IL DIVINO CAMMINO

IL DIVINO CAMMINO

From Dante Alighieri’s Divine Comedy

Formation:
Alessandro Anderloni – narration and diction of the cantos;
Mauro Palmas – cantabile lute;
Alessandro Anderloni – texts and direction;
Mauro Palmas – original music;
Àissa Màissa, elenaledda vox – production

Poetic-musical itinerary in three stages from Dante Alighieri’s Divine Comedy
INFERN XXVI, the mad flight
PURGATORY II, the wonder of the canto
PARADISE XXX, the flood of light

The Divine Comedy begins, ends and begins again immediately in the middle of the journey of our life. On the occasion of the seventh centenary of Dante Alighieri‘s death (1321 – 2021), Alessandro Anderloni and Mauro Palmas present a new theatre-music project and take the audience on a physical, poetic and musical journey through the three canticles of the poem, with the diction of three cantos accompanied by original music. From the bedlam of the fraudulent councillors where in the forked flame Ulysses’ voice narrates his last mad flight (Inferno XXVI), to the beach of Purgatory with Dante’s meeting with the musician and his friend Casella (Purgatory II), to the white rose, in the spreading light of the Empireo (Paradise XXX).
The show is developed in three stages and can be presented in itinerant form, in natural or artistic places, or on theatre stages, in auditoriums or concert halls.
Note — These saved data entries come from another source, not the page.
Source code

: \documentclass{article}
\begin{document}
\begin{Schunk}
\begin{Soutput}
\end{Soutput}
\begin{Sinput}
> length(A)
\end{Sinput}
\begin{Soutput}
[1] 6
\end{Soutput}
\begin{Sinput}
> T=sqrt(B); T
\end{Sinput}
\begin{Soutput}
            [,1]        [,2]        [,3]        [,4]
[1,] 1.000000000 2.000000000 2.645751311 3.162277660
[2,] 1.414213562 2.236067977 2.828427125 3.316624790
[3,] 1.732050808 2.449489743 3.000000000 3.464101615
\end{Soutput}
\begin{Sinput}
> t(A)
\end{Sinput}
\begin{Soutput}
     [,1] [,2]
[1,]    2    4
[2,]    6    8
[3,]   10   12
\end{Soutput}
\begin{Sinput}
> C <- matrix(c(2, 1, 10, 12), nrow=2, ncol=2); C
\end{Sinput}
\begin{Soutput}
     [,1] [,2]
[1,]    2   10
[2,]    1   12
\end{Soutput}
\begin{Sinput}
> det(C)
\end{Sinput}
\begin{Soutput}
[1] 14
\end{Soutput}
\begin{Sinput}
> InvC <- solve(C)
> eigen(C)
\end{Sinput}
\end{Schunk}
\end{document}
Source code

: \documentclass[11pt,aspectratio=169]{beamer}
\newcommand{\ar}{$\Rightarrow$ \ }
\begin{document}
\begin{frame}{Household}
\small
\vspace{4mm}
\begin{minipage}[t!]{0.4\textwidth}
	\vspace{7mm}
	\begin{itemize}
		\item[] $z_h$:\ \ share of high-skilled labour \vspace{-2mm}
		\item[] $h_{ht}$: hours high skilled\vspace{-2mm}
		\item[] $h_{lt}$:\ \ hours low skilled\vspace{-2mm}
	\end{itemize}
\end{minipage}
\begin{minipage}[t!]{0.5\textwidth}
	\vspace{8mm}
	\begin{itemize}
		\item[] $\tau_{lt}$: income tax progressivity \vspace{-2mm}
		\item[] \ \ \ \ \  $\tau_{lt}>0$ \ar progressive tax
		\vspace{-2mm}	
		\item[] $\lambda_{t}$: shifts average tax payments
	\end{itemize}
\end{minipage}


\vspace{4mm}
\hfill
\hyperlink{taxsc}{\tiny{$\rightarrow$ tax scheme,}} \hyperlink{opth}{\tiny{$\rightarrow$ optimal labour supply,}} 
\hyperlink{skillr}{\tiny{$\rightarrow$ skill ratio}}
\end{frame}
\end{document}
Alessandro Anderloni’s narration weaves together news and anecdotes about Dante Alighieri’s life, his fascination for his Comedy and the diction of the three cantos by heart, accompanied by Mauro Palmas’ musical interventions with music composed for the show. An experience in which words and music mark out a physical and spiritual journey and restore that shock of poetic intensity that Thomas Eliot describes when faced with the greatest poem ever written by a man.

Alessandro Anderloni
Author, director and actor, he began his career as a playwright in the mountains of Verona at a very young age, writing and staging more than fifty original texts from the 1990s to the present day. After graduating in Literature, he devoted himself to theatre didactics and specialised in choral conducting and music composition for the stage with Bepi De Marzi. He has dedicated himself to the Divine Comedy for more than twenty years, and has produced three theatrical re-elaborations for children, the prose shows Inferno and Comedìa, and the dance-theatre show La Divina Commedia with choreography by Silvia Bertoncelli and music by Zeno Baldi. Since 2018 she has been leading a theatre project dedicated to Dante with the company of inmates Teatro del Montorio in the Verona Prison. In 2016 she debuted as a performer of monologues dedicated to the Divine Comedy (of which she knows many cantos by heart) and of countless musical narration performances, also touring. From the long association with Mauro Palmas, Il divino cammino was born in 2019.

Mauro Palmas
Composer, instrumentalist, researcher, he began his career in Cagliari collaborating with groups of research and historical-critical recovery of popular music. In 1977 he founded the group Suonofficina, which opened up traditional Sardinian music to encounters and experimentation with musical traditions from all over the Mediterranean. Specialising in the study of dance rhythms, he created a technique that enabled him to apply the language of the ancient nodas of the launeddas to the mandola. In 1979 he met the singer Elena Ledda, with whom he shared choices and projects that led to an intense and fruitful concert and recording activity (Ammentos 1979, Sonos 1989, Incanti 1994, Maremannu 2000, Cantendi a Deus 2009, Làntias 2017). In the same years he produced numerous recordings under his own name (A volte ritornano 1999, Cainà 2000, Il colore del Maestrale 2011, Palma de sols, 2019). He meets on stages all over the world the great protagonists of international musical culture, also through a rich activity in the field of stage music and soundtrack composition. He is in charge of the artistic direction of the travelling music festival Mare e Miniere.